It’s time to start making decisions about which departments will get to hire new full-timers for the Fall. Per usual, the demand for new people exceeds the supply of funding, so the VP and I have to make some choices.
Listening to my chairs, I get a particular impression of where the needs are. Looking at the data, I get a very different impression.
Seized by inspiration (okay, impatience), I ran the course counts for the last two semesters, and manually counted off how many sections in each area were taught by adjuncts. Through high-level math, like addition and division, I found the percentages in each area. Suffice it to say, the percentages are a pretty bracing reality check.
The relationship between chair complaints and objective reality is almost random. One department is nearly all full-timers, and the chair of that one (wisely) doesn’t complain. Other than that, I could find no relationship between the truth and the complaining. The loudest (and most self-righteous) complainer is actually in the middle, slightly below the mean. The department in the worst shape complains a bit from time to time, but nothing like most others.

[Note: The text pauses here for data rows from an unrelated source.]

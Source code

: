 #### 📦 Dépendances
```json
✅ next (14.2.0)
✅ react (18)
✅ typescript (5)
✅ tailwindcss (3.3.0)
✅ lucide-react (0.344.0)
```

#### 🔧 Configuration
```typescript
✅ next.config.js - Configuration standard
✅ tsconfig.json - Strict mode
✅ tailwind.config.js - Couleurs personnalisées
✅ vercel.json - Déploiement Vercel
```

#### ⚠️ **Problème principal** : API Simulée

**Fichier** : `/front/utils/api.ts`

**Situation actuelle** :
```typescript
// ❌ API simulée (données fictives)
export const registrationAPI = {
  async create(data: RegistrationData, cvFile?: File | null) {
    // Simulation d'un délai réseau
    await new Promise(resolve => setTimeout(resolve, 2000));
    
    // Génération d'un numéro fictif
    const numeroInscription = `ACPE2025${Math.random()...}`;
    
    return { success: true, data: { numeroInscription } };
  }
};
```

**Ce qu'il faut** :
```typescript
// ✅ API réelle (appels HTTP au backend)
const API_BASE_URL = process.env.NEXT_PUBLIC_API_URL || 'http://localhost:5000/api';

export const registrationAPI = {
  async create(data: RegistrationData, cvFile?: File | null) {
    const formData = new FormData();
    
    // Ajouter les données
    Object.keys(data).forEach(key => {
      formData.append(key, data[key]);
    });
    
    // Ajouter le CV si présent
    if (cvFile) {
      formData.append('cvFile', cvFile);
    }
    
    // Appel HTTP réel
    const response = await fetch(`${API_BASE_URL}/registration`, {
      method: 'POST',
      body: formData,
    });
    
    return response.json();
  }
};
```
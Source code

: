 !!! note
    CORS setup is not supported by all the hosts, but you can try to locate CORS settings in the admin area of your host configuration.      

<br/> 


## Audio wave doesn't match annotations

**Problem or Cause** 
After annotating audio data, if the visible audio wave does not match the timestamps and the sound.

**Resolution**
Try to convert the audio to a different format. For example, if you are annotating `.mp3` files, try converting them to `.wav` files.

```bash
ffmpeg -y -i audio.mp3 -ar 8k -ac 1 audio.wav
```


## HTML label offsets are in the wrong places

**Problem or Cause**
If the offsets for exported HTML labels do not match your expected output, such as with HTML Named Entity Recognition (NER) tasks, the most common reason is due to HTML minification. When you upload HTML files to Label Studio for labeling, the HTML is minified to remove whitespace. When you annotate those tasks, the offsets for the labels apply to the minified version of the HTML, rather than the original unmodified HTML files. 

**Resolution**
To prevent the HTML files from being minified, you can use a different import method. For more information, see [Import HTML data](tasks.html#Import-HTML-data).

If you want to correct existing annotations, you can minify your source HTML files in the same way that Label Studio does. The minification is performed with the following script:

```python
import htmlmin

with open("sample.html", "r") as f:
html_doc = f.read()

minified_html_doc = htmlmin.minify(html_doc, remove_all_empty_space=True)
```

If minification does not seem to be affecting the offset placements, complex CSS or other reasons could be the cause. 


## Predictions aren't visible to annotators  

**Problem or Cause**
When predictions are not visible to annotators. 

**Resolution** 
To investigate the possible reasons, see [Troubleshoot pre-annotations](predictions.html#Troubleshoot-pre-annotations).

Maybe it’s the social scientist in me, but I’m fascinated by the mismatch between perception and reality.
Malcolm Gladwell has a pretty good essay in this week’s New Yorker about empirical studies of the costs of homelessness. He notes that most people think of homelessness as a chronic condition that can be ameliorated through broad provision of social services – soup kitchens, shelters, etc. Drawing on the work of some people who actually went into the trenches and did some counting, he found that the bulk of the social costs of homelessness (medical care, mostly) derives from a very small percentage of the homeless. Narrowly-targeted but dramatic interventions in a few hard cases produce greater results than broadly-provided but shallow instances of help, like soup kitchens. Gladwell notes that narrowly-targeted, dramatic interventions are hard to sell, since they’re morally counter-intuitive (i.e. they seem to be rewarding bad behavior). But from an objective cost perspective, they’re far more effective.
He describes it as the difference between a standard bell curve and something that looks like a hockey stick. Interventions that target the entire length of the curve won’t achieve very much, since most of the curve doesn’t matter much, and the part that does matter needs far stronger interventions than we would ever apply across the board.
I’m quite taken with this idea, since it seems to explain a persistent frustration of mine. In a tenured and unionized setting, interventions are damn near impossible unless they’re across-the-board. But the across-the-board interventions mostly just hassle the majority, who didn’t need it anyway, and are far too weak to affect the really awful few. The perception of what constitutes fairness pretty much forbids anything that might actually be effective.
Over time, various across-the-board policies pile up as the attempts to corral the few loose cannons keep failing.
What’s so lovely about data is that it doesn’t pull punches. It shows quite clearly where ‘reputational knowledge’ is simply wrong.
Now comes the hard part. How does one do surgical interventions in a process-oriented, tenured, unionized setting?